From its inception, Toneburst attempted to create spaces for musical innovation outside the confines of Boston's commercial clubs and the increasingly comodified rave scene, which Alex Rae (X Rae) notes "no longer exists outside of the mainstream." The group embraced what Esposito describes as a punk-inspired, DIY approach to events, organizing them in a number of unusual venues around the city: transforming galleries, a church, colleges, as well as larger institutions like the Children's Museum, and the Museum of Science into spaces for sonic exploration. With the Museum of Science show "Access," a part of the Boston Cyber-Arts festival, the group employed the idea of hacking as a metaphor both for their approach to the electronic music and to the event itself. Hernandez explains: "The mentality behind that title was that we were nothing but a bunch of hacks, who didn't have the big organizations to back us or have the wallets to afford fancy technology, so we were just hanging off the technologists' coat-tails, picking up whatever they had left behind, taking that, making use of it and really pushing the envelope of what technology was doing as far as electronic music and keeping it cheap and trying to survive. And, at the same time, [we were] sort of hacking our way into the Cyber-Arts Festival and getting access by any means necessary."

As they've traveled around the country and globe, The Toneburst crew has become increasingly aware that there are numerous small, experimental groups, sprouting up from New York to Madrid, who, like them, have taken advantage of new music and video technology to step outside of the corporate club culture and stage their own events. Sasha Constanza-Chock (Splice), who found such a group while in Puerto Rico, believes that phenomenon is widespread: "I think what we're doing here has pretty much arisen spontaneously everywhere around the world where people have access to the new music-making and video tools. We have word that it was happening in China from one of our Toneburst members who was in Beijing. I think it's happening everywhere, because they're just tools and instruments and human beings making music with them."

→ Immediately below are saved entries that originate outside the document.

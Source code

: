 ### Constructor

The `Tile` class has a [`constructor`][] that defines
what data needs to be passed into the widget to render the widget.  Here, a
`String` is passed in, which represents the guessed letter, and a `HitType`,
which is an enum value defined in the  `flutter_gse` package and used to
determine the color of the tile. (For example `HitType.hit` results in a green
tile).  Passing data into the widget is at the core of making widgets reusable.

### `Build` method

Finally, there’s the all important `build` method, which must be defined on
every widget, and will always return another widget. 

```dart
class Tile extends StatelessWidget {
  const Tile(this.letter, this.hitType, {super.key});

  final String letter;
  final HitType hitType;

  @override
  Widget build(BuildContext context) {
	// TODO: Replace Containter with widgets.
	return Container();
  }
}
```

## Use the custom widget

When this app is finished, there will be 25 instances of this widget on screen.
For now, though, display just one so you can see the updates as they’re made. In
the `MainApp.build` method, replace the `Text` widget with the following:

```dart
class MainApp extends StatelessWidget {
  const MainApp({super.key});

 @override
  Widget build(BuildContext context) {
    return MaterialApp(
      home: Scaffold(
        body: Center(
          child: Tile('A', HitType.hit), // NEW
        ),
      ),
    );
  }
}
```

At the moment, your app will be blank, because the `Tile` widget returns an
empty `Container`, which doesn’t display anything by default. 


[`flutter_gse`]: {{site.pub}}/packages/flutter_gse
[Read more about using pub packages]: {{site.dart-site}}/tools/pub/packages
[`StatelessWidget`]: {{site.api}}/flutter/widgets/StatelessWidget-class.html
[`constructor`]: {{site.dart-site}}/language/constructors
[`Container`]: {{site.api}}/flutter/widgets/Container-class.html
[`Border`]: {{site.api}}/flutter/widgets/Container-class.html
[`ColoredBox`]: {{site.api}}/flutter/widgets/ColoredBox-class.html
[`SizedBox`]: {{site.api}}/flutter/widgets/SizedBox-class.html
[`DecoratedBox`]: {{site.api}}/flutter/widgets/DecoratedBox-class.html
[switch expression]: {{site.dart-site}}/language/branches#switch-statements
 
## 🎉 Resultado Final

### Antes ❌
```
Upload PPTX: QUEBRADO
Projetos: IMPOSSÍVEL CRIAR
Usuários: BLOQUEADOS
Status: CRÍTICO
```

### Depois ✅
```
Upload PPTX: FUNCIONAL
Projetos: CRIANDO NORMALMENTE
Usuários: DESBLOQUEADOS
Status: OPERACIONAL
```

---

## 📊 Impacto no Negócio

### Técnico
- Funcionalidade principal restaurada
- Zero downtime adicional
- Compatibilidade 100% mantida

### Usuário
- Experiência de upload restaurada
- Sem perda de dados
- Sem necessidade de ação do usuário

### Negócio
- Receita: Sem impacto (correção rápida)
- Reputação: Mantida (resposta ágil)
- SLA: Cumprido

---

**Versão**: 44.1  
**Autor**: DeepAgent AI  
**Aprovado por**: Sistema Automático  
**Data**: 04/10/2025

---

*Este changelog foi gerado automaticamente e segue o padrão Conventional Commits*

Although they are hesitant to call <<rewind<< the final Toneburst event, there is a sense among the members that I talked with that it will be the last large event for some time. Says Esposito, "Probably if it happens again, it will be a totally new thing, I think. Because everyone's got other projects that they've been working on in one form or another, I just can't imagine it will happen again as it has happened or as it will happen at this show." Toneburst members have indeed been busy: Jace Clayton (/rupture) recently toured Europe, playing the Montreux Jazz Festival; Hernandez founded Snowball Studio, a record label, which also provides free web space for artists working on projects dealing with electronics and information; Esposito has a weekly radio show on Sunday nights from 11pm-1am on WZBC; Costanza-Chock is working on the Boston Cyber-Arts Festival; Trussell will be releasing a second full-length as EOSS this October' and the list goes on. In the end, with so many individual projects, and more importantly, so many members of the crew moving out of Boston, the logistics of putting together a large scale event like <<Rewind<< have become prohibitively complex. "Hopefully, we'll keep doing events," says Trussell. "They won't be Tonebursts maybe, but we'll keep doing events and they'll still be good."

The group's dispersal around the globe, however sets Hernandez to thinking about a Toneburst of truly epidemic proportions. "Imagine this: Everybody leaves Boston and inserts this infectious seed in markets around the world."

Esposito finishes the thought: "The virus spreads."